I was splitting wood a few years ago, and a piece flew back and hit me in the shin. It didn’t tear my jeans but broke the skin underneath. No big deal. I’ve had tons of worse wounds in my life. But a month later, an infection began to swell up in my leg. Cellulitis. Nasty wound. I went to the doctor, and they prescribed antibiotics. I had evil cellulitis in my leg. But the antibiotic pills were supposed to rid me of the infection. What might happen if I had stopped taking the antibiotics before the recommended time? The evil cellulitis would have won.
We need to take our Gospel pill and keep taking it until we see ourselves and others the way God sees them.
The gospel humbles you. You can’t stay angry at somebody unless you feel superior to them. A proper view of the gospel of grace humbles you out of bitterness and contempt for others. Only then can you forgive others.
When Jesus was dying on the cross and he was being executed, he said, “Father, forgive them, for they do not know what they are doing.” (Luke 23:24)

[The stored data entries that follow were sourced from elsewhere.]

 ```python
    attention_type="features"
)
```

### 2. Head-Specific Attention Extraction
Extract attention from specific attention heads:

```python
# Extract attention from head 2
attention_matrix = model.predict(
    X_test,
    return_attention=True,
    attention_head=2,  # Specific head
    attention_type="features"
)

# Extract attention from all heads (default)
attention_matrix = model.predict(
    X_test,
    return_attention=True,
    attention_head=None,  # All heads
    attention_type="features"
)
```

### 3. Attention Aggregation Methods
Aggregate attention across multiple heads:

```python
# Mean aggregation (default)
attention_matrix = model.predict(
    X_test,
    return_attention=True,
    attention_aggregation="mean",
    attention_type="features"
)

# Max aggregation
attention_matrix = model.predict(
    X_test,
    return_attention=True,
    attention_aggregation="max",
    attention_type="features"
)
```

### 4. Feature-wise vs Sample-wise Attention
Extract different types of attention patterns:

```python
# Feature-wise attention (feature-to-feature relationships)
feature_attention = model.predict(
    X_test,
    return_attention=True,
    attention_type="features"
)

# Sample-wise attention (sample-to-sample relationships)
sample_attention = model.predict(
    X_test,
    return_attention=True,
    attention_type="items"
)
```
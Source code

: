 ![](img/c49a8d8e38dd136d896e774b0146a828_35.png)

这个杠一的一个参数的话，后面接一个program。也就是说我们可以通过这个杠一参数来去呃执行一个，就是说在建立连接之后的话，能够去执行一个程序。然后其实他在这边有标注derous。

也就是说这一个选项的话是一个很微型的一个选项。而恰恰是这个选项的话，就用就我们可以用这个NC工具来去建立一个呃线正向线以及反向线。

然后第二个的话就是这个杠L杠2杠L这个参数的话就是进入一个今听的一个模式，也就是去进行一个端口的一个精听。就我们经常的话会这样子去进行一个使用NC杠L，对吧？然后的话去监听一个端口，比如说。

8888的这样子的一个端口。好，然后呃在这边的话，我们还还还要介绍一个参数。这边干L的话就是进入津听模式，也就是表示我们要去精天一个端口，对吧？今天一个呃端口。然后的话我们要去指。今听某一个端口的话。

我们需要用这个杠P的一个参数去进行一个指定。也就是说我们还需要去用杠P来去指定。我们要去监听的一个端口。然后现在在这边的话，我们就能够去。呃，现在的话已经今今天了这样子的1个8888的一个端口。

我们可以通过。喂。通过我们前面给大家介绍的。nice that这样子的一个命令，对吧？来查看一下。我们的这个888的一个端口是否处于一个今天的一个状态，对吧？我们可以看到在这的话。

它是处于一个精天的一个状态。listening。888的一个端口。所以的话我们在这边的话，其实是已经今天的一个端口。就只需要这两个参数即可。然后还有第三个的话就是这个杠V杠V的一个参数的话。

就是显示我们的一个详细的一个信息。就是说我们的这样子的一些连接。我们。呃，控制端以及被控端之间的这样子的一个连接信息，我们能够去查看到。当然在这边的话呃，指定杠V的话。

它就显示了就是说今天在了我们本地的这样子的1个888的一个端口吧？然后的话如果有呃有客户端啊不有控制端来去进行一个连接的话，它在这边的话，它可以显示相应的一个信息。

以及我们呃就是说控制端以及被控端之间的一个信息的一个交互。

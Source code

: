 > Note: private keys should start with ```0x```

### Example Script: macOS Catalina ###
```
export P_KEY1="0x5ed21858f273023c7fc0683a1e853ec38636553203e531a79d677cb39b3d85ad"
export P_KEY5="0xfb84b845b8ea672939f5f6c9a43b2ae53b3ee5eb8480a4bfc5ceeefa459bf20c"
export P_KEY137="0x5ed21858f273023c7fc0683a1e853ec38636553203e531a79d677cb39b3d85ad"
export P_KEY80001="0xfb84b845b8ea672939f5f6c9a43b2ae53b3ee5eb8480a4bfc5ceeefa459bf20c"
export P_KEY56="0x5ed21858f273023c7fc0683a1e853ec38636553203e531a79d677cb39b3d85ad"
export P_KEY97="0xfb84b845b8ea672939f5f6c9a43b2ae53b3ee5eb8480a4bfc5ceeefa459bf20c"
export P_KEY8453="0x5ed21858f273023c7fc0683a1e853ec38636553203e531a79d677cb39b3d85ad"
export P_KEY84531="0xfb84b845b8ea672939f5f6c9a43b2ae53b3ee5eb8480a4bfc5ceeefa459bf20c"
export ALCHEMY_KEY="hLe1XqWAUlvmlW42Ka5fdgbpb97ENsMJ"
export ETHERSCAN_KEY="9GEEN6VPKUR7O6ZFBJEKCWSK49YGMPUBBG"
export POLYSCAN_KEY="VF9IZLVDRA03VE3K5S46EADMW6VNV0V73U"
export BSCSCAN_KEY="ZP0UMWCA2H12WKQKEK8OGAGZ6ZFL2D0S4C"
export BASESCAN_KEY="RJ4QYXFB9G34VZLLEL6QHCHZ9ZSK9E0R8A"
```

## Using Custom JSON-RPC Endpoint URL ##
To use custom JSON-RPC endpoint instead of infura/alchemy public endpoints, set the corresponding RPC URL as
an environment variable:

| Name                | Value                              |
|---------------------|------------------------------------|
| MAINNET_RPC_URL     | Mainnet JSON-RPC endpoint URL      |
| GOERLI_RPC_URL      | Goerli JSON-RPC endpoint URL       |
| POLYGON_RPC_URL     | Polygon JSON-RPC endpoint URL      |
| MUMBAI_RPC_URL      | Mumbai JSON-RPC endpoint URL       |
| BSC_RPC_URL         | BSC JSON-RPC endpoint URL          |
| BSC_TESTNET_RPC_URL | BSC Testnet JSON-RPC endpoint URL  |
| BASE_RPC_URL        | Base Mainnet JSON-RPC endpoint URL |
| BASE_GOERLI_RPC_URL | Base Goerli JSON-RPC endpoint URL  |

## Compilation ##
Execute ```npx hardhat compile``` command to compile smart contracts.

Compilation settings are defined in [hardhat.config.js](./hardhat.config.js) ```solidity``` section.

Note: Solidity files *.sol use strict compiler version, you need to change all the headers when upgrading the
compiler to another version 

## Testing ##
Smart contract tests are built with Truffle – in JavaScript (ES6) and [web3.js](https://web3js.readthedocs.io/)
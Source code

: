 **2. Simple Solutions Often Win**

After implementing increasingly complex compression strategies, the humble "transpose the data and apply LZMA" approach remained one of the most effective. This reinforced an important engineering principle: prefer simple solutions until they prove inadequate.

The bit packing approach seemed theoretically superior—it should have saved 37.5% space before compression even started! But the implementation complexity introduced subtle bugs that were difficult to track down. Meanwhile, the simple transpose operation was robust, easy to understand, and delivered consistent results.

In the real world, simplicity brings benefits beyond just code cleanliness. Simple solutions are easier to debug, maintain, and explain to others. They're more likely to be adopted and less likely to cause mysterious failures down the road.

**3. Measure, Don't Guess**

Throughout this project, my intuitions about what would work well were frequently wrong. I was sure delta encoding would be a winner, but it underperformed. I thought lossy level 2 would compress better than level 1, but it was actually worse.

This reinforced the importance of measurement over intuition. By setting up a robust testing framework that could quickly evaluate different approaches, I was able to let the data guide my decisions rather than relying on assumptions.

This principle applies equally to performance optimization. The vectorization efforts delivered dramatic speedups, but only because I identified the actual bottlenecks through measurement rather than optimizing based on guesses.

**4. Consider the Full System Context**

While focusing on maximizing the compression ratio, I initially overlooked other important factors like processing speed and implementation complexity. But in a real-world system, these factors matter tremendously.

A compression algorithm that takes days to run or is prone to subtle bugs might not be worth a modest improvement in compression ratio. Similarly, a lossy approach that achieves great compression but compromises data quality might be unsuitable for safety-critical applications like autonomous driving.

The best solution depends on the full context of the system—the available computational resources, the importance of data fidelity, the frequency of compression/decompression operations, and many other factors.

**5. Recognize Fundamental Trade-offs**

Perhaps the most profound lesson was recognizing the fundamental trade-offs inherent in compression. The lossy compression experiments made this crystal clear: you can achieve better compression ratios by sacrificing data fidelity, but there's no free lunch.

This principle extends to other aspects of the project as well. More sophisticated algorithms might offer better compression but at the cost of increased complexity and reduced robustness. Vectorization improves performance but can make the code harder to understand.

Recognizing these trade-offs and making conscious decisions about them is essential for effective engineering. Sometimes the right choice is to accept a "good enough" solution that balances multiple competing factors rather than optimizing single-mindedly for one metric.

He says, “Father, what they’re doing is wrong. They need to be forgiven. They are guilty, and I’m dying for their guilt.” Instead of screaming at his enemies, what does he say? “Father, they really don’t understand the magnitude of what they’re doing.” Jesus has something good to say about his executioners.
If he treats his executioners like that, how dare you and I withhold mercy and forgiveness to those who harm us? Jesus wouldn’t even talk like that at the very end.
And so, dear friend, may the Lord give us grace and patience that can grow only from a great view of His dying and saving mercy.
Maybe then we will get out of God’s chair.